Available data —
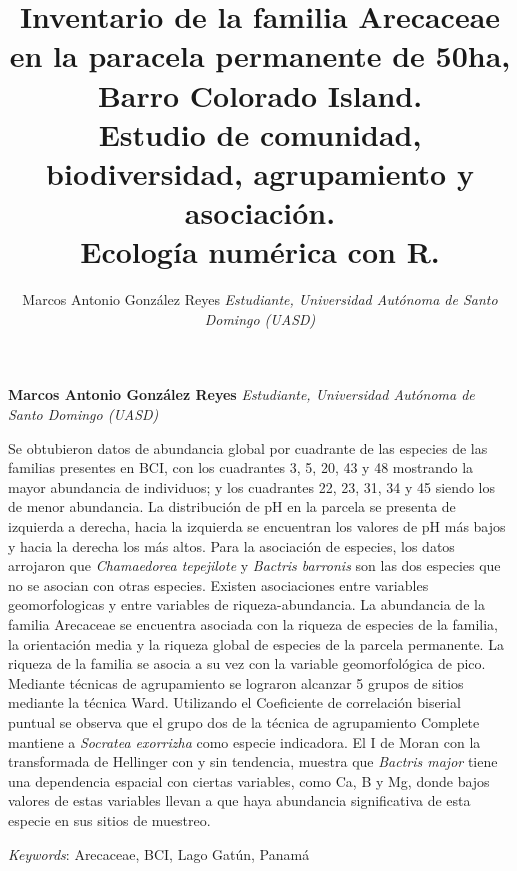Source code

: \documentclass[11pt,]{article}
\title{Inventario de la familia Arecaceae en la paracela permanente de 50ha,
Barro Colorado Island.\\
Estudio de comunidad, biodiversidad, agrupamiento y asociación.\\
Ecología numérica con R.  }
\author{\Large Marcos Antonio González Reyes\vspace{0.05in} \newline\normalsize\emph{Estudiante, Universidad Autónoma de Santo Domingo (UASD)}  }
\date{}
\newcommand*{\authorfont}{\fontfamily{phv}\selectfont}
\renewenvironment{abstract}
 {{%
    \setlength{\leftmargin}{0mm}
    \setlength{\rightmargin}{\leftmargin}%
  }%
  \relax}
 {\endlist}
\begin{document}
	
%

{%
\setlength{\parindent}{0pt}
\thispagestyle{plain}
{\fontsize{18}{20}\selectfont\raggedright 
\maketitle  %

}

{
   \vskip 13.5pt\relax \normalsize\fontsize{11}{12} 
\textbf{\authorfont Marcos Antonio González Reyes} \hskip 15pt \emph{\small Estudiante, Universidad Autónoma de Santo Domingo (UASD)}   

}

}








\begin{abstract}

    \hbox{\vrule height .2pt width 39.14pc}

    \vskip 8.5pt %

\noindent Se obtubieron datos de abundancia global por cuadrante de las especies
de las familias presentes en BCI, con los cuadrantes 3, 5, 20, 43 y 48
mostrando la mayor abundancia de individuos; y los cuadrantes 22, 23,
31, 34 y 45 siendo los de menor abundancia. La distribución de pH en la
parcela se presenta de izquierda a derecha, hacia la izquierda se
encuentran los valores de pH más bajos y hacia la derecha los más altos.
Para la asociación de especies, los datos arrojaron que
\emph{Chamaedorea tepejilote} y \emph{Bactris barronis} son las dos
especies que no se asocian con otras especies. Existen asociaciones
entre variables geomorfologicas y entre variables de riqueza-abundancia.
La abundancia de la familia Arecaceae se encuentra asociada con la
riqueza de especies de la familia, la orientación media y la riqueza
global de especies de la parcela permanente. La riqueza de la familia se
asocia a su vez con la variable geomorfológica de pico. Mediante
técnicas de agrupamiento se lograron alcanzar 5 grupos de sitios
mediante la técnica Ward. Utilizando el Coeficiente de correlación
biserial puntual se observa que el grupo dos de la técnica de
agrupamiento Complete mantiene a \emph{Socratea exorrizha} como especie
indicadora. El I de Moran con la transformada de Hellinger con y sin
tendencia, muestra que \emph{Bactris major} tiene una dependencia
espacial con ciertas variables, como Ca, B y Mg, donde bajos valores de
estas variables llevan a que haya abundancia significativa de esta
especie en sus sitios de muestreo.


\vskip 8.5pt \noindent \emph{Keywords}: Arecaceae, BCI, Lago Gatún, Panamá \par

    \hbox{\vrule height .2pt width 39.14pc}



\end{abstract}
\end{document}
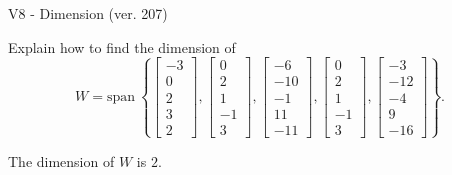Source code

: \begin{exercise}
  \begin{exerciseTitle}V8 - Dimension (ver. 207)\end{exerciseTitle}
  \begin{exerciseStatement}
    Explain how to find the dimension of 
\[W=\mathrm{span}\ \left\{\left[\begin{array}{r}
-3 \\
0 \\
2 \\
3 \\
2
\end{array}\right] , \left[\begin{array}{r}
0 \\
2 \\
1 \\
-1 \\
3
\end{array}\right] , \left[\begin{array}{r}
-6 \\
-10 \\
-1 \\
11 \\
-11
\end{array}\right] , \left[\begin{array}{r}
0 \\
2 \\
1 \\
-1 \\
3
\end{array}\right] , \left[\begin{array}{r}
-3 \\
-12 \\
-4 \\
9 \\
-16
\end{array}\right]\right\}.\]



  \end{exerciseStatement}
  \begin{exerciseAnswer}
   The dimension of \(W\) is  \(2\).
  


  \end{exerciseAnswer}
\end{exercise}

Problem requirements —
Would you set down the listing exactly, omitting pictures?

Your solution —
Source code

: \documentclass[11pt,]{article}
\title{Inventario de la familia Arecaceae en la paracela permanente de 50ha,
Barro Colorado Island.\\
Estudio de comunidad, biodiversidad, agrupamiento y asociación.\\
Ecología numérica con R.  }
\author{\Large Marcos Antonio González Reyes\vspace{0.05in} \newline\normalsize\emph{Estudiante, Universidad Autónoma de Santo Domingo (UASD)}  }
\date{}
\newcommand*{\authorfont}{\fontfamily{phv}\selectfont}
\renewenvironment{abstract}
 {{%
    \setlength{\leftmargin}{0mm}
    \setlength{\rightmargin}{\leftmargin}%
  }%
  \relax}
 {\endlist}
\begin{document}
	
%

{%
\setlength{\parindent}{0pt}
\thispagestyle{plain}
{\fontsize{18}{20}\selectfont\raggedright 
\maketitle  %

}

{
   \vskip 13.5pt\relax \normalsize\fontsize{11}{12} 
\textbf{\authorfont Marcos Antonio González Reyes} \hskip 15pt \emph{\small Estudiante, Universidad Autónoma de Santo Domingo (UASD)}   

}

}








\begin{abstract}

    \hbox{\vrule height .2pt width 39.14pc}

    \vskip 8.5pt %

\noindent Se obtubieron datos de abundancia global por cuadrante de las especies
de las familias presentes en BCI, con los cuadrantes 3, 5, 20, 43 y 48
mostrando la mayor abundancia de individuos; y los cuadrantes 22, 23,
31, 34 y 45 siendo los de menor abundancia. La distribución de pH en la
parcela se presenta de izquierda a derecha, hacia la izquierda se
encuentran los valores de pH más bajos y hacia la derecha los más altos.
Para la asociación de especies, los datos arrojaron que
\emph{Chamaedorea tepejilote} y \emph{Bactris barronis} son las dos
especies que no se asocian con otras especies. Existen asociaciones
entre variables geomorfologicas y entre variables de riqueza-abundancia.
La abundancia de la familia Arecaceae se encuentra asociada con la
riqueza de especies de la familia, la orientación media y la riqueza
global de especies de la parcela permanente. La riqueza de la familia se
asocia a su vez con la variable geomorfológica de pico. Mediante
técnicas de agrupamiento se lograron alcanzar 5 grupos de sitios
mediante la técnica Ward. Utilizando el Coeficiente de correlación
biserial puntual se observa que el grupo dos de la técnica de
agrupamiento Complete mantiene a \emph{Socratea exorrizha} como especie
indicadora. El I de Moran con la transformada de Hellinger con y sin
tendencia, muestra que \emph{Bactris major} tiene una dependencia
espacial con ciertas variables, como Ca, B y Mg, donde bajos valores de
estas variables llevan a que haya abundancia significativa de esta
especie en sus sitios de muestreo.


\vskip 8.5pt \noindent \emph{Keywords}: Arecaceae, BCI, Lago Gatún, Panamá \par

    \hbox{\vrule height .2pt width 39.14pc}



\end{abstract}
\end{document}
Source code

: \begin{exercise}
  \begin{exerciseTitle}V8 - Dimension (ver. 207)\end{exerciseTitle}
  \begin{exerciseStatement}
    Explain how to find the dimension of 
\[W=\mathrm{span}\ \left\{\left[\begin{array}{r}
-3 \\
0 \\
2 \\
3 \\
2
\end{array}\right] , \left[\begin{array}{r}
0 \\
2 \\
1 \\
-1 \\
3
\end{array}\right] , \left[\begin{array}{r}
-6 \\
-10 \\
-1 \\
11 \\
-11
\end{array}\right] , \left[\begin{array}{r}
0 \\
2 \\
1 \\
-1 \\
3
\end{array}\right] , \left[\begin{array}{r}
-3 \\
-12 \\
-4 \\
9 \\
-16
\end{array}\right]\right\}.\]



  \end{exerciseStatement}
  \begin{exerciseAnswer}
   The dimension of \(W\) is  \(2\).
  


  \end{exerciseAnswer}
\end{exercise}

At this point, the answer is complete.